== Work item ==
Run through the records and show each line that includes the string "like".

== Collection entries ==
_ _ _ _

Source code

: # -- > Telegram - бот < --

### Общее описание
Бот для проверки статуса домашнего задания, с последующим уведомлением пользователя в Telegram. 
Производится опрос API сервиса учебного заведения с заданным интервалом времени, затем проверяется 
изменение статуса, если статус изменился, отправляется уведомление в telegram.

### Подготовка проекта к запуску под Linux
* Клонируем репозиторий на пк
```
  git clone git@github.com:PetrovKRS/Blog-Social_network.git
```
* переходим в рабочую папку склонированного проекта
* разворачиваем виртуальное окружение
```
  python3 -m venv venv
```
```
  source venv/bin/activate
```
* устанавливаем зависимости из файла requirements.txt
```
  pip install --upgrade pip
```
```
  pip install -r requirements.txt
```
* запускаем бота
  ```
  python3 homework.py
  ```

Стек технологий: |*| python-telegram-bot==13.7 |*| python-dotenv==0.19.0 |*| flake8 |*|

_ _ _ _

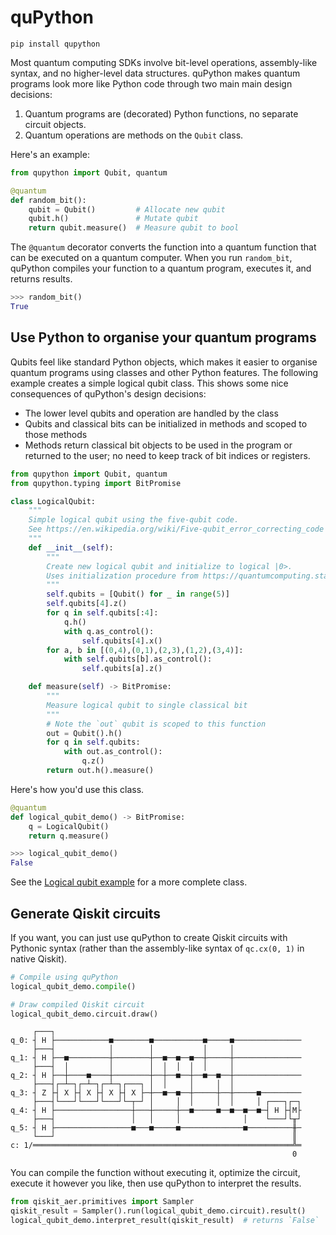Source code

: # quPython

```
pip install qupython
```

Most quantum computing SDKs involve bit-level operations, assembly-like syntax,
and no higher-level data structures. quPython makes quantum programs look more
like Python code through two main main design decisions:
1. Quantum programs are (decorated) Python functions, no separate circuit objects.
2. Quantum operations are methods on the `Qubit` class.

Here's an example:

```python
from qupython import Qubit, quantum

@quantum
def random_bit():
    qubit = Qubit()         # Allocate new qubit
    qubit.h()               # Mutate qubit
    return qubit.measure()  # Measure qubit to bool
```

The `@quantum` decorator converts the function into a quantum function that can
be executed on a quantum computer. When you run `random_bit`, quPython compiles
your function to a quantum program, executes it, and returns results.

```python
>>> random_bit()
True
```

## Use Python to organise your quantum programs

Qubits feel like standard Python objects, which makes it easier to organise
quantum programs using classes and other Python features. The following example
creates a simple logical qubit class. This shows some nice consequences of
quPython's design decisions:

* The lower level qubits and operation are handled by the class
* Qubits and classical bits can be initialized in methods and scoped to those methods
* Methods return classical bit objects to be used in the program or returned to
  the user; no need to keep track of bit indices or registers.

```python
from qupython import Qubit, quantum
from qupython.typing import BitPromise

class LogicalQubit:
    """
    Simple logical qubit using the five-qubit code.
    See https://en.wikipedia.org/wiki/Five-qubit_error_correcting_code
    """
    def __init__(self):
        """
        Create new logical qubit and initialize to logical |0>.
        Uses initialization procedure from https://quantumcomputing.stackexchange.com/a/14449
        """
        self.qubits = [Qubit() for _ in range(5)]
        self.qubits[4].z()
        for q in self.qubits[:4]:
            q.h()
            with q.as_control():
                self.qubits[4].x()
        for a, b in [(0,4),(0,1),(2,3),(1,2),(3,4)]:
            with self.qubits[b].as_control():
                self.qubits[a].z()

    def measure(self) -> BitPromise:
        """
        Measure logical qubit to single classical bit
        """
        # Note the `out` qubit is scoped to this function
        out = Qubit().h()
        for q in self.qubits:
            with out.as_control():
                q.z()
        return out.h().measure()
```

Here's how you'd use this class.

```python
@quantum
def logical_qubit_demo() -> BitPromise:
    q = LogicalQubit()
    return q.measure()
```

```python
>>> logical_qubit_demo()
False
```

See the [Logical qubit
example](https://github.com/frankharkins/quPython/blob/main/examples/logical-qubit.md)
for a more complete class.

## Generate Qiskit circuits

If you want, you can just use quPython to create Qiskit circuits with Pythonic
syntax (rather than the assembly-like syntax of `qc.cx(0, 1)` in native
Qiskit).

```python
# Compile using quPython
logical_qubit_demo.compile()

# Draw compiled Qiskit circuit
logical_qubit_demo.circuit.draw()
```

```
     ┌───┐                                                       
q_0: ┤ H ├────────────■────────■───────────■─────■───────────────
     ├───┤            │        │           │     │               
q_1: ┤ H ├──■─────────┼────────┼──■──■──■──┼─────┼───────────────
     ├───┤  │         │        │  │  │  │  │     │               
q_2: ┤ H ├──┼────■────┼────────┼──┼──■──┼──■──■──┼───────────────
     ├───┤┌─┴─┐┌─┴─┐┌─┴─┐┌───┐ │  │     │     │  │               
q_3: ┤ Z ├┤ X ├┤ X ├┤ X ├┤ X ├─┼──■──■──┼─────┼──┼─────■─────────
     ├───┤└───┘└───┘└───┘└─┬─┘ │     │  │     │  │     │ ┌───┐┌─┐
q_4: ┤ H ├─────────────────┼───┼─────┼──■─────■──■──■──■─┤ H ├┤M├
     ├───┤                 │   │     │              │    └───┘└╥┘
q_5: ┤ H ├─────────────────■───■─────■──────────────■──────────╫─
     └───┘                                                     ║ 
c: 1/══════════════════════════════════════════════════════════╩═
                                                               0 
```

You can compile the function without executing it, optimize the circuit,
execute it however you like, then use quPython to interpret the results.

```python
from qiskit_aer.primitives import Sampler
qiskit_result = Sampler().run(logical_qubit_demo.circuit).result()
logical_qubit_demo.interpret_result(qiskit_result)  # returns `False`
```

_ _ _ _

== Answer for the task ==
Most quantum computing SDKs involve bit-level operations, assembly-like syntax,
like Python code through two main main design decisions:
Qubits feel like standard Python objects, which makes it easier to organise
syntax (rather than the assembly-like syntax of `qc.cx(0, 1)` in native
execute it however you like, then use quPython to interpret the results.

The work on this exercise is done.